In other words, you have no data. Time to depth is the _only_ way to measure SMP performance. and I do mean the _ONLY_ way.
Kai
I take this oracle reference and then measure the difference with, say, a 3 minute search on 1 core. I square these errors, average them and square root at the end. That is the 'performance indicator for the 3 minute single core search. Closer to 0 is better.
I compare that then with what 30 second searches on a 6-core give. This would be a larger number because a single thread search is more effective. But at some longer interval, say 60 seconds, the indicators are the same. Then I say that I have a 'speedup equivalent' of 3.0 on 6 cores.

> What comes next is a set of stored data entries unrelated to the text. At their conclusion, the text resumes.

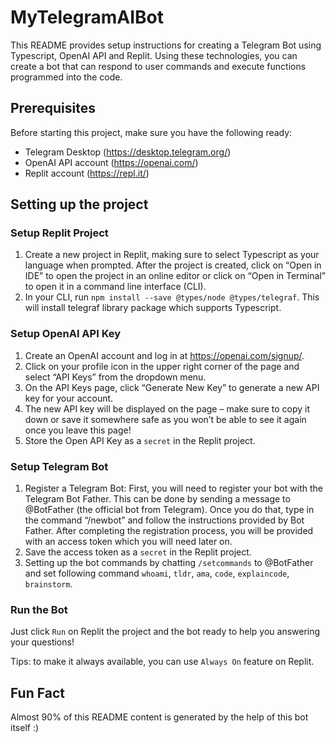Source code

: # MyTelegramAIBot

This README provides setup instructions for creating a Telegram Bot using Typescript, OpenAI API and Replit. Using these technologies, you can create a bot that can respond to user commands and execute functions programmed into the code. 

## Prerequisites 
Before starting this project, make sure you have the following ready:
* Telegram Desktop (https://desktop.telegram.org/) 
* OpenAI API account (https://openai.com/) 
* Replit account (https://repl.it/) 

## Setting up the project 

### Setup Replit Project
1. Create a new project in Replit, making sure to select Typescript as your language when prompted. After the project is created, click on “Open in IDE” to open the project in an online editor or click on “Open in Terminal” to open it in a command line interface (CLI).  
2. In your CLI, run `npm install --save @types/node @types/telegraf`. This will install telegraf library package which supports Typescript.

### Setup OpenAI API Key
1. Create an OpenAI account and log in at https://openai.com/signup/.
2. Click on your profile icon in the upper right corner of the page and select “API Keys” from the dropdown menu.
3. On the API Keys page, click “Generate New Key” to generate a new API key for your account.
4. The new API key will be displayed on the page – make sure to copy it down or save it somewhere safe as you won’t be able to see it again once you leave this page!
5. Store the Open API Key as a `secret` in the Replit project.

### Setup Telegram Bot

1. Register a Telegram Bot: First, you will need to register your bot with the Telegram Bot Father. This can be done by sending a message to @BotFather (the official bot from Telegram). Once you do that, type in the command “/newbot” and follow the instructions provided by Bot Father. After completing the registration process, you will be provided with an access token which you will need later on.
2. Save the access token as a `secret` in the Replit project.
3. Setting up the bot commands by chatting `/setcommands` to @BotFather and set following command `whoami`, `tldr`, `ama`, `code`, `explaincode`, `brainstorm`.

### Run the Bot

Just click `Run` on Replit the project and the bot ready to help you answering your questions!

Tips: to make it always available, you can use `Always On` feature on Replit.

## Fun Fact

Almost 90% of this README content is generated by the help of this bot itself :)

The idea is that I get more than 1 bit of information out of every position search, and thus need fewer positions to get a good indicator. The downside is the need for long oracle searches. I had a few computers calculate those while I was traveling for a few weeks.
The only goal of SMP is to search faster. You can use time to complete a specific depth, or time to find the best move, but you do need a "time" measurement since the SMP performance metric is "speedup". Defined as
speedup = 1-cpu-time / N-cpu-time.
Normally N-cpu-time is smaller so the speedup is a number > 1.0, hopefully.
It is not just for SMP testing, that is a special case. I judge any search change with it at the moment.
To do a full validation of the method takes me some more time, but I'm setting it up, hopefully some data by this summer. A similar method works for me for judging evaluation changes, but that is a simpler problem.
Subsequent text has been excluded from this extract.